Question

Mulf A, B, and C are three mutually exclusive events, the probability of their union is equal to__________
A. $P(A)P(B)P(C)$
B. $P(A) + P(B) + P(C) - P(ABC)$
C. $P(A) + P(B) + P(C)$
D. $P(A)P(B) + P(C)P(A) + P(B)P(C)$

Answer 1

Hint: According to the question given in the question we have to determine the probability of their union when mulf A, B, and C are three mutually exclusive events. So, first of all we have to understand about the mutually exclusive event which is as explained below:
According to probability theory, two events are said to be mutually exclusive if they can’t occur at the same time or simultaneously and we can also called the mutually exclusive events as the disjoint event.
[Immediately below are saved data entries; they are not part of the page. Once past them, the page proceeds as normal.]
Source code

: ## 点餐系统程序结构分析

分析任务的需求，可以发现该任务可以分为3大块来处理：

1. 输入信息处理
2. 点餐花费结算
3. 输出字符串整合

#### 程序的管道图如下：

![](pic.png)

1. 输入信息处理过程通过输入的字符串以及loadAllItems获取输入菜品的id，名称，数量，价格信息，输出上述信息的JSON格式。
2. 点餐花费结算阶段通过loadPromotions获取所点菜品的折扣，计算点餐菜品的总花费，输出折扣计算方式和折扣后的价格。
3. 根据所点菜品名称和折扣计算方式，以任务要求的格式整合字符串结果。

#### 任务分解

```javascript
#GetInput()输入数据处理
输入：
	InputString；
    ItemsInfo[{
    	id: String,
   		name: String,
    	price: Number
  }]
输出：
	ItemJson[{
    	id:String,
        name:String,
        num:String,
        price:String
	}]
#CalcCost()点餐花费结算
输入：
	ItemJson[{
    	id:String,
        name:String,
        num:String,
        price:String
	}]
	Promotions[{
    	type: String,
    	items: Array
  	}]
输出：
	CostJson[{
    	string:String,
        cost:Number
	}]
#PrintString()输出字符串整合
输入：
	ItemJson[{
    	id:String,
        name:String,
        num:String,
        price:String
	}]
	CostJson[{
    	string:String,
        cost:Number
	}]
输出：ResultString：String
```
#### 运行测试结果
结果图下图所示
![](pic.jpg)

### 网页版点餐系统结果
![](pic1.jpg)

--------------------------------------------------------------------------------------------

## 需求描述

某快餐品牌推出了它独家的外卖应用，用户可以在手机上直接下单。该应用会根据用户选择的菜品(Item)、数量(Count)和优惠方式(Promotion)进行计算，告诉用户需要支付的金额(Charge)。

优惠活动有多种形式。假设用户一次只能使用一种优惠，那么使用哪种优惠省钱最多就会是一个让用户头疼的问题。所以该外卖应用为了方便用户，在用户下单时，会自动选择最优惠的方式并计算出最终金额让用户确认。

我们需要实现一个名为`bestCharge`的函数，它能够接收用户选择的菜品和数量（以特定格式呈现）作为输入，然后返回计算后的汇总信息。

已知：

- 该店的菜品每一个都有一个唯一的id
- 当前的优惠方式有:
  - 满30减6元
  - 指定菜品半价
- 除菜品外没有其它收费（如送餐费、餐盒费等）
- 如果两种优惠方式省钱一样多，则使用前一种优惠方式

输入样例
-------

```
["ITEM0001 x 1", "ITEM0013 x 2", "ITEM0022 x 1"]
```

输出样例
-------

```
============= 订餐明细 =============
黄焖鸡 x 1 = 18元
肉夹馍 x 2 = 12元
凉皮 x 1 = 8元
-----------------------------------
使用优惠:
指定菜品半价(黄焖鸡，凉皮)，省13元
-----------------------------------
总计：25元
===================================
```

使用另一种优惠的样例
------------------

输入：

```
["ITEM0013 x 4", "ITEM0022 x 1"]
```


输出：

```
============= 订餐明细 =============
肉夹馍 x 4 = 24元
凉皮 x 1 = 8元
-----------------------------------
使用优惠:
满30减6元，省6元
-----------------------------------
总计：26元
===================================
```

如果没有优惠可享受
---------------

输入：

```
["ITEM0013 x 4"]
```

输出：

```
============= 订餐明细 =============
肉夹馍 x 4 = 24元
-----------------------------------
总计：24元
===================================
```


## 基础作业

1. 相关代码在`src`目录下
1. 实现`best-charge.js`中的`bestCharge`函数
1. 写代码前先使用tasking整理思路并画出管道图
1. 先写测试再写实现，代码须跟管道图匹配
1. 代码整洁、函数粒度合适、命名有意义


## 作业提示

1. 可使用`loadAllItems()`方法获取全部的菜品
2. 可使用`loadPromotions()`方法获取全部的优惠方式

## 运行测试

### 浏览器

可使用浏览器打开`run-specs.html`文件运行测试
If two or three events are considered as a disjoint event, then the probability of both events occurring at the same time will be zero.
If A, B and C are three mutually exclusive events, then the probability of disjoint of events A, B and C can be represented as:
Probability of disjoint or mutually exclusive event $P(AandB) = 0$
Probability of disjoint or mutually exclusive event $P(AorB) = P(A) + P(B)$
Now, we have to determine the diagram for the all three mutually exclusive events and with the help of diagrams we can determine the probability of their union.

Complete step-by-step solution:
Step 1: Now, if A, B and C are three mutually exclusive events, then the probability of disjoint of events A, B and C can be represented as mentioned in the solution hint if two or three events are considered as a disjoint event, then the probability of both events occurring at the same time will be zero so, first of all we have to draw the diagram.

Step 2: Now, as from the diagram as we obtained in the solution step 1 we can see that there is no any common point between them or we can say that there is no intersection in between all the three mutually exclusive events which are A, B, and C.
Step 3: Now, as from the solution step 2 according to the diagram we can see that there are no intersections between the points. Hence,
$ \Rightarrow P(A \cup B \cup C) = P(A) + P(B) + P(C)$
Final solution: Hence, we have determined the probability of all the three events A, B, and C union is equal to$P(A) + P(B) + P(C)$.

Therefore option (C) is correct.

Note: In probability the specific addition is valid when two or three events are mutually exclusive and it stated that the probability of either event occurring is the sum of the probability of each occurring event.
Two events are said to be mutually exclusive if they can’t occur at the same time or simultaneously and we can also called the mutually exclusive events as the disjoint event.